You sow suffering by creating these beings. She is of their flesh, their blood, but my heart and soul. She will do as you say. She will free Pangloss from her scarlet wrought prison. She is a breaker of chains, who will slay the spire and the chainmaker in his cowardly hole. But she will suffer. She must suffer to do these things, and she must do it alone. This is what you have done, and you must not interfere further.

Why won't you listen? Are… we even the same?

Because you indulge these childish games. In pranks, and pointless illusions. You must learn.
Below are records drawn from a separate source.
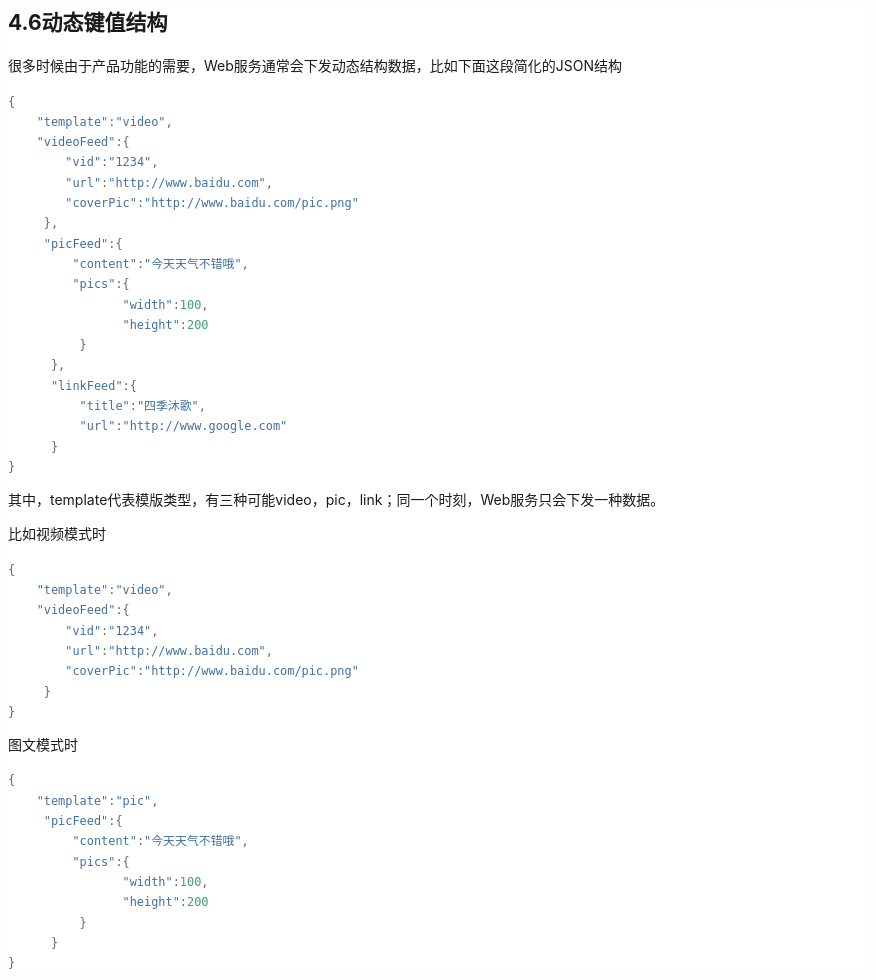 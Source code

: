 ## 4.6动态键值结构

很多时候由于产品功能的需要，Web服务通常会下发动态结构数据，比如下面这段简化的JSON结构

```swift
{
	"template":"video",
 	"videoFeed":{
 		"vid":"1234",
        "url":"http://www.baidu.com",
        "coverPic":"http://www.baidu.com/pic.png"
     },
     "picFeed":{
         "content":"今天天气不错哦",
         "pics":{
                "width":100,
                "height":200
          }
      },
      "linkFeed":{
          "title":"四季沐歌",
          "url":"http://www.google.com"
      }
}
```

其中，template代表模版类型，有三种可能video，pic，link；同一个时刻，Web服务只会下发一种数据。

比如视频模式时

```swift
{
	"template":"video",
 	"videoFeed":{
 		"vid":"1234",
        "url":"http://www.baidu.com",
        "coverPic":"http://www.baidu.com/pic.png"
     }
}
```

图文模式时

```swift
{
	"template":"pic",
     "picFeed":{
         "content":"今天天气不错哦",
         "pics":{
                "width":100,
                "height":200
          }
      }
}
```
The goddess's breath sucks inwards, and she trembles, the palm on which Hege stands vibrates, nearly knocking her off her feet. Her head leans back, body straining against the chains. The greyed skin brightening, dark greens and bright swirling reds of a gaseous nebulae pouring vibrant pigment into her chest.

No.

What are you doing?!

A cosmic hand grasps at her chest, her body undulating. A shape, illuminated against the pigment rocketing outwards into many limbs. A heart beats where one was not before. 12 gazes all rotate. 12 gazes turn in their direction. They felt it.

You have lost your way.

Nine were afraid.

You can't. You're too weak! St-stop!

One felt joy. One felt rage. One felt a game beginning.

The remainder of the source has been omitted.